▶ _DATA SHOWN_

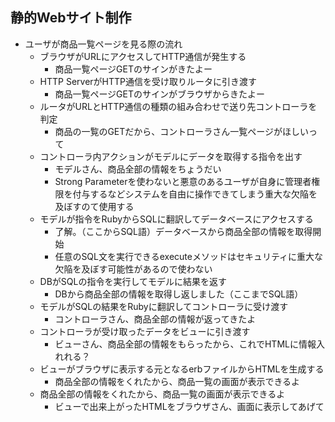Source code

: ##  静的Webサイト制作
- ユーザが商品一覧ページを見る際の流れ
  - ブラウザがURLにアクセスしてHTTP通信が発生する
    - 商品一覧ページGETのサインがきたよー
  - HTTP ServerがHTTP通信を受け取りルータに引き渡す
    - 商品一覧ページGETのサインがブラウザからきたよー
  - ルータがURLとHTTP通信の種類の組み合わせで送り先コントローラを判定
    - 商品の一覧のGETだから、コントローラさん一覧ページがほしいって
  - コントローラ内アクションがモデルにデータを取得する指令を出す
    - モデルさん、商品全部の情報をちょうだい
    - Strong Parameterを使わないと悪意のあるユーザが自身に管理者権限を付与するなどシステムを自由に操作できてしまう重大な欠陥を及ぼすのて使用する
  - モデルが指令をRubyからSQLに翻訳してデータベースにアクセスする
    - 了解。（ここからSQL語）データベースから商品全部の情報を取得開始
    - 任意のSQL文を実行できるexecuteメソッドはセキュリティに重大な欠陥を及ぼす可能性があるので使わない
  - DBがSQLの指令を実行してモデルに結果を返す
    - DBから商品全部の情報を取得し返しました（ここまでSQL語）
  - モデルがSQLの結果をRubyに翻訳してコントローラに受け渡す
    - コントローラさん、商品全部の情報が返ってきたよ
  - コントローラが受け取ったデータをビューに引き渡す
    - ビューさん、商品全部の情報をもらったから、これでHTMLに情報入れれる？
  - ビューがブラウザに表示する元となるerbファイルからHTMLを生成する
    - 商品全部の情報をくれたから、商品一覧の画面が表示できるよ
  - 商品全部の情報をくれたから、商品一覧の画面が表示できるよ
    - ビューで出来上がったHTMLをブラウザさん、画面に表示してあげて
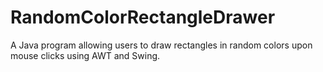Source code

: # RandomColorRectangleDrawer
A Java program allowing users to draw rectangles in random colors upon mouse clicks using AWT and Swing.
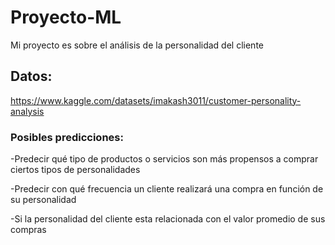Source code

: # Proyecto-ML

Mi proyecto es sobre el análisis de la personalidad del cliente

## Datos:

https://www.kaggle.com/datasets/imakash3011/customer-personality-analysis


### Posibles predicciones:

-Predecir qué tipo de productos o servicios son más propensos a comprar ciertos tipos de personalidades

-Predecir con qué frecuencia un cliente realizará una compra en función de su personalidad

-Si la personalidad del cliente esta relacionada con el valor promedio de sus compras


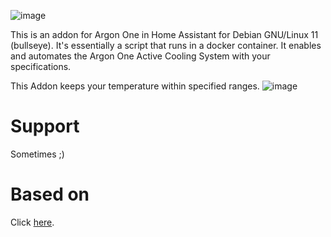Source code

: ![image](https://raw.githubusercontent.com/adamoutler/HassOSArgonOneAddon/main/gitResources/activecooling.jpg)

This is an addon for Argon One in Home Assistant for Debian GNU/Linux 11 (bullseye).
It's essentially a script that runs in a docker container.
It enables and automates the Argon One Active Cooling System with your specifications.

This Addon keeps your temperature within specified ranges.
![image](https://raw.githubusercontent.com/adamoutler/HassOSArgonOneAddon/main/gitResources/FanRangeExplaination.png)

# Support

Sometimes ;)

# Based on

Click [here](https://community.home-assistant.io/t/argon-one-active-cooling-addon/262598/8).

▶ _EXERCISE BRIEF_
Would you show each line of the material above that contains the string "main"?

▶ _WRITTEN REPLY_
: ![image](https://raw.githubusercontent.com/adamoutler/HassOSArgonOneAddon/main/gitResources/activecooling.jpg)
![image](https://raw.githubusercontent.com/adamoutler/HassOSArgonOneAddon/main/gitResources/FanRangeExplaination.png)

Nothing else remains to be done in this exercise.